現場048 妖婦登場の場・旧安田庭園

文字数 630文字



「狩野岑信」の第六十章で、吉之助たちの新たな敵となる女性キャラが登場(実は再登場)。悪女とは呼びたくなかったので、「妖婦」としました。今後、その特異な発想と大胆な行動が太平の世をかき乱して行きます。

 写真は、彼女が大奥の中臈として最初に姿を現した場所。元禄時代、常陸笠間藩の下屋敷であった旧安田庭園(東京都墨田区、2022.12.19撮影)。

 ただ、現在の庭園は明治期に造られたもの。明治時代にこの庭園を買い取った安田財閥の創始者・安田善次郎が大幅に手を入れた。その後、東京市に寄贈されるも震災や戦火によって荒廃。昭和44年に東京都墨田区に移管。

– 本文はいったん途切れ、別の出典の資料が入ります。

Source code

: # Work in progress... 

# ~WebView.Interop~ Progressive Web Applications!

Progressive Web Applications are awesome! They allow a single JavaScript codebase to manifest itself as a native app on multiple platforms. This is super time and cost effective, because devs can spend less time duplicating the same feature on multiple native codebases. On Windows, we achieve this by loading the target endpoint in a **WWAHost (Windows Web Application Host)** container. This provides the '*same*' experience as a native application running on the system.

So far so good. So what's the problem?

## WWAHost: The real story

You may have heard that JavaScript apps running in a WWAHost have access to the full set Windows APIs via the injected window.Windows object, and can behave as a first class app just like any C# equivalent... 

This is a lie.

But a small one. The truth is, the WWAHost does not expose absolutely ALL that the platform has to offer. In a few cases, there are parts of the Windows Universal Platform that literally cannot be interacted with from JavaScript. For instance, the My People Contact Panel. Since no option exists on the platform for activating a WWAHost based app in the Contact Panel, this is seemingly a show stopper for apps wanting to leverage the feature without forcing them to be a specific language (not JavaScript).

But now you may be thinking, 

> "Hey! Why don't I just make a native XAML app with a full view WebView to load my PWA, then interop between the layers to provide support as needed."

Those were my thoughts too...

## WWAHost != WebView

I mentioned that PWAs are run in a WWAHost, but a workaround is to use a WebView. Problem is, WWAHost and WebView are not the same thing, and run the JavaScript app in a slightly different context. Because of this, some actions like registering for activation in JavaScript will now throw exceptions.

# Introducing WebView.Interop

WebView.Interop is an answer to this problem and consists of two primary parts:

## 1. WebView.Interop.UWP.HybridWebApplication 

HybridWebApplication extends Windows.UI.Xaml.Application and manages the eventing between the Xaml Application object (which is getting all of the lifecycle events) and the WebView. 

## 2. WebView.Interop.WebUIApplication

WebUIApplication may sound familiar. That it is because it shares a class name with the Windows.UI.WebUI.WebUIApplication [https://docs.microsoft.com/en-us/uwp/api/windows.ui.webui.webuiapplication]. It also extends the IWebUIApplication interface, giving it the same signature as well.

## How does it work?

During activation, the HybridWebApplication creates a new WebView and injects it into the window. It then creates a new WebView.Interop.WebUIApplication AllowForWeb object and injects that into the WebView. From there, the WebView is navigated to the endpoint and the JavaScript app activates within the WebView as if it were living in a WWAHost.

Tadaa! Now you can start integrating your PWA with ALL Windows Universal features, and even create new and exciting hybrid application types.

それを機に資料を基に全面的改修がなされ、明治作庭時の姿を取り戻した、とのこと。

 また、江戸時代の庭園では、隅田川から水を引き、潮の干満で池の水位を上下させて景色の変化を楽しむ「潮入」構造が採用されていたそうです。これは奇しくも甲府浜屋敷(浜離宮恩賜庭園)と同じ。残念ながら、水門は閉じられ、導水溝も埋められてしまいました。

 そんなこんなで、元禄時代の人々が見た景色ではありません。物語の中では最低な好色漢にしてしまった本庄宗資ですが、どんな趣味をしていたのか、見てみたかった。

 ともかく、雰囲気としては十分大名庭園。隅々まで手入れが行き届き、気持ちよく散策できます。そして、今どき珍しい入園無料。隣接して刀剣博物館があり、近くには北斎美術館も。さらに江戸東京博物館が再開すれば、一日楽しめるエリアになると思います。